Good morning. Good morning. So we are not the first country to try and use tariffs to promote development of, you know, homegrown industry. President Trump's not the first leader to promise prosperity through tariffs. Where else have we seen this in history? You can go back to 19th century America, 19th century Germany. Many developing countries tried to industrialize with tariffs in the sort of 35 years that followed World War II. There's a lot of...
evidence on this. Nobody has ever imposed tariffs this big, this fast, as we're now seeing from Trump. Well, in the cases where it has been tried before, I guess on a smaller scale, in Latin America after World War II and Africa after World War II, how did it work out for them? Well, yeah, Trump likes to talk about 19th century America. But if we look at the experience of
tariff-driven industrialization in the post-war world, it's pretty bad. By and large, countries abandoned that approach in the 1980s because it hadn't panned out. It produced some manufacturing, yeah, but it was inefficient. It was uncompetitive.
It wasn't the root, and it turned out that more open economies, economies that were oriented towards world markets, performed better than countries that tried to build manufacturing by looking inwards. Because I think to a lot of people, it probably sounds intuitively correct that, oh, yeah, sure, let's protect our domestic industry. Let's just make more stuff here.
Why did it not work out in the cases where it was tried? First of all, manufacturing, it's not as if most countries most of the time have lots of spare labor, lots of spare resources. If you are going to build up manufacturing behind tariff walls, it's going to divert resources away from other uses. And then the question is, is this going to be a good use of workers, good use of capital or not?
And if you try to only produce stuff for yourself, if you forego the benefits of international trade, then that industry is inefficient. You're producing things you really shouldn't be producing.
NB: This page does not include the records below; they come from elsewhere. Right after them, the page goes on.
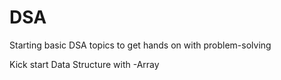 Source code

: # DSA
Starting basic DSA topics to get hands on with problem-solving

Kick start Data Structure with
-Array
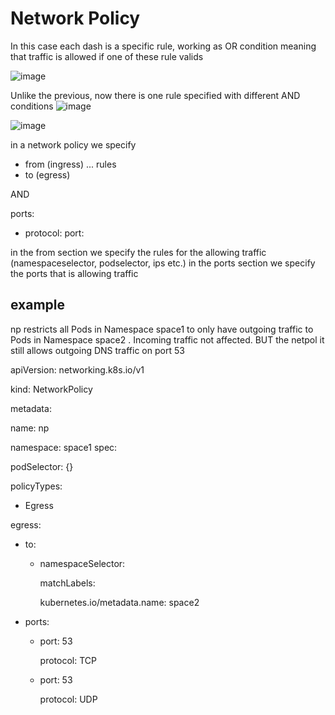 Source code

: # Network Policy

In this case each dash is a specific rule, working as OR condition meaning that traffic is allowed if one of these rule valids 

![image](https://user-images.githubusercontent.com/61785341/191751079-ab08925c-cb36-4f88-9169-ae4b715a6114.png)


Unlike the previous, now there is one rule specified with different AND conditions
![image](https://user-images.githubusercontent.com/61785341/191751295-c8dadede-9103-44ef-b86e-900e4b534bab.png)



![image](https://user-images.githubusercontent.com/61785341/191752613-c8ce3264-e3f4-42cb-9caa-9dd11bde23ac.png)

in a network policy we specify

- from (ingress) 
... rules
- to (egress)

AND

ports:
- protocol:
  port:

in the from section we specify the rules for the allowing traffic (namespaceselector, podselector, ips etc.)
in the ports section we specify the ports that is allowing traffic




## example
 np restricts all Pods in Namespace space1 to only have outgoing traffic to Pods in Namespace space2 . Incoming traffic not affected.
BUT the netpol it still allows outgoing DNS traffic on port 53

apiVersion: networking.k8s.io/v1

kind: NetworkPolicy

metadata:

  name: np

  namespace: space1
spec:
  
  podSelector: {}
  
  policyTypes:
  
  - Egress
  
  egress:
  
  - to:
  
    - namespaceSelector:
    
        matchLabels:
      
        kubernetes.io/metadata.name: space2
  
  - ports:
  
    - port: 53
    
      protocol: TCP
     
    - port: 53
    
      protocol: UDP
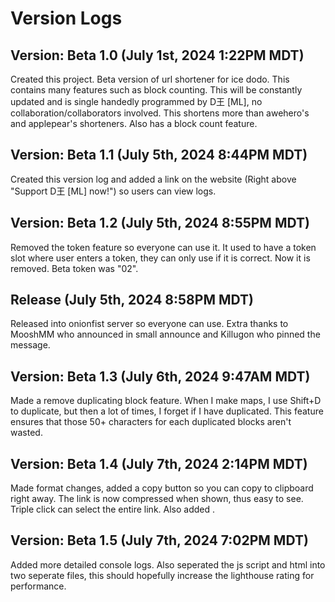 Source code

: # Version Logs

## Version: Beta 1.0 (July 1st, 2024 1:22PM MDT)
Created this project. Beta version of url shortener for ice dodo. This contains many features such as block counting. This will be constantly updated and is single handedly programmed by D王 [ML], no collaboration/collaborators involved. This shortens more than awehero's and applepear's shorteners. Also has a block count feature.

## Version: Beta 1.1 (July 5th, 2024 8:44PM MDT)
Created this version log and added a link on the website (Right above "Support D王 [ML] now!") so users can view logs.

## Version: Beta 1.2 (July 5th, 2024 8:55PM MDT)
Removed the token feature so everyone can use it. It used to have a token slot where user enters a token, they can only use if it is correct. Now it is removed. Beta token was "02".

## Release (July 5th, 2024 8:58PM MDT)
Released into onionfist server so everyone can use. Extra thanks to MooshMM who announced in small announce and Killugon who pinned the message.

## Version: Beta 1.3 (July 6th, 2024 9:47AM MDT)
Made a remove duplicating block feature. When I make maps, I use Shift+D to duplicate, but then a lot of times, I forget if I have duplicated. This feature ensures that those 50+ characters for each duplicated blocks aren't wasted.

## Version: Beta 1.4 (July 7th, 2024 2:14PM MDT)
Made format changes, added a copy button so you can copy to clipboard right away. The link is now compressed when shown, thus easy to see. Triple click can select the entire link. Also added <meta name="viewport" content="width=device-width, initial-scale=1.0">.

## Version: Beta 1.5 (July 7th, 2024 7:02PM MDT)
Added more detailed console logs. Also seperated the js script and html into two seperate files, this should hopefully increase the lighthouse rating for performance.
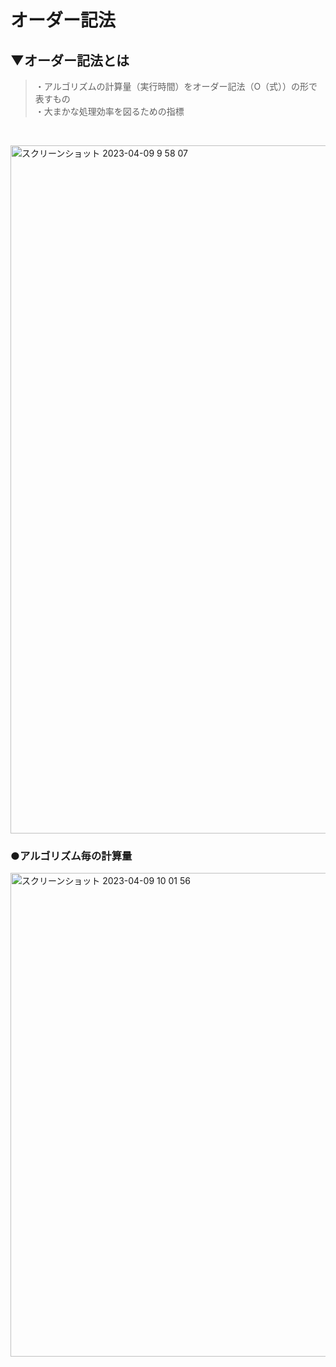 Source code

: # オーダー記法

## ▼オーダー記法とは
>・アルゴリズムの計算量（実行時間）をオーダー記法（O（式））の形で表すもの<br>
>・大まかな処理効率を図るための指標<br>
<br>

<img width="1101" alt="スクリーンショット 2023-04-09 9 58 07" src="https://user-images.githubusercontent.com/81621944/230748843-4c406c26-3274-4531-8213-8dc6f4e04a52.png"><br>


### ●アルゴリズム毎の計算量
<img width="774" alt="スクリーンショット 2023-04-09 10 01 56" src="https://user-images.githubusercontent.com/81621944/230749057-1abeb4fe-bb96-4f0f-b2a2-026c0bb6ab89.png"><br>
<br>
<br>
And you end up producing stuff also at inefficiently small scale. So you end up with low efficiency because you fragmented the industry. Is there a way to make it work? And the reason why I ask that is because, you know, Korea, China, they seem to have used a certain amount of trade barriers along with other tools. And they took their economies, you know, from 10 to 100 in just a few decades and
Is there a way to do it? To the extent that they have done stuff, it has tended to be, yeah, there are tariffs, but the really important tools have been industrial policy, has been subsidizing, promoting industries, which can work if you can figure out the industries that have positive spillovers to the rest of the economy. Paul Krugman, professor of economics at the City University of New York. Thank you so much. Thank you for having me on. In New York, I'm Sabri Beneshour with the Marketplace Morning Report.